(Stored data)
────────────────────────────────────────
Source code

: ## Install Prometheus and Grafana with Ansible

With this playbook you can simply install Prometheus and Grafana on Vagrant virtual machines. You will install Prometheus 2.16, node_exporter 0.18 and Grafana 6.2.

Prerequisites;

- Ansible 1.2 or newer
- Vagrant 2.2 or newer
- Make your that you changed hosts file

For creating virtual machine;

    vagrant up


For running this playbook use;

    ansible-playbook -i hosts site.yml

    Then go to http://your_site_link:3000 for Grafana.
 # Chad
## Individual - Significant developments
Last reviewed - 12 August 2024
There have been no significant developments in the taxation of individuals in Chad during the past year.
────────────────────────────────────────
Output the full set of entries exactly as they were given.

Source code

: ## Install Prometheus and Grafana with Ansible

With this playbook you can simply install Prometheus and Grafana on Vagrant virtual machines. You will install Prometheus 2.16, node_exporter 0.18 and Grafana 6.2.

Prerequisites;

- Ansible 1.2 or newer
- Vagrant 2.2 or newer
- Make your that you changed hosts file

For creating virtual machine;

    vagrant up


For running this playbook use;

    ansible-playbook -i hosts site.yml

    Then go to http://your_site_link:3000 for Grafana.
 # Chad
## Individual - Significant developments
Last reviewed - 12 August 2024
There have been no significant developments in the taxation of individuals in Chad during the past year.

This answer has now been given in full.